* **What you are asked to do**:
What lines in the records below mention "TRUE"? List them all.

Saved entries:

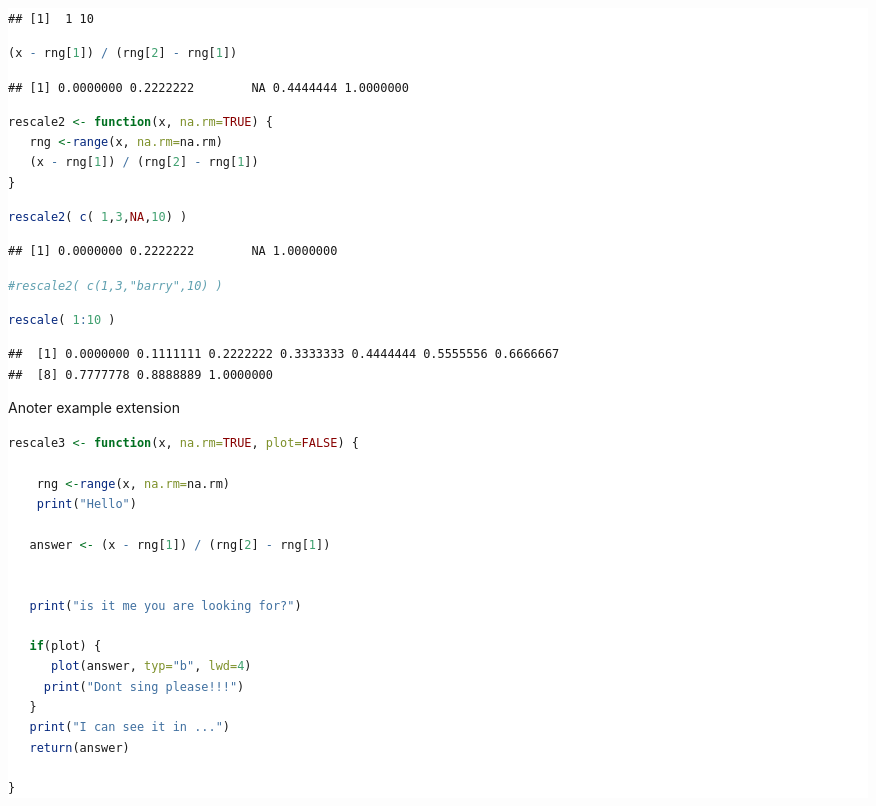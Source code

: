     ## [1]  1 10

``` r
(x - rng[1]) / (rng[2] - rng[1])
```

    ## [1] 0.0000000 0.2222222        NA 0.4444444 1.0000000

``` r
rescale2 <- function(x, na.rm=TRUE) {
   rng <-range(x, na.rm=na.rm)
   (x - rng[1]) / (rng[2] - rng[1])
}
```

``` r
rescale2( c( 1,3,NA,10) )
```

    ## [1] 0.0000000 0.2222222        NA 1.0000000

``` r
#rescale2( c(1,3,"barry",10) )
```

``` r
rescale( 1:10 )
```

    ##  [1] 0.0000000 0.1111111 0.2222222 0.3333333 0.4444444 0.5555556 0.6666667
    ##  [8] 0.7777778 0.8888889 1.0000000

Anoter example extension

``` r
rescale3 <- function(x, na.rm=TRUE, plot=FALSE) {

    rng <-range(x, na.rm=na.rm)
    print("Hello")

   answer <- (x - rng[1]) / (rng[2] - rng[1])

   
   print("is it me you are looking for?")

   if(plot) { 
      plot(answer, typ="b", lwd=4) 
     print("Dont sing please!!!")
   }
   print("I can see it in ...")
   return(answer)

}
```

* **Reply to the exercise**:
rescale2 <- function(x, na.rm=TRUE) {
rescale3 <- function(x, na.rm=TRUE, plot=FALSE) {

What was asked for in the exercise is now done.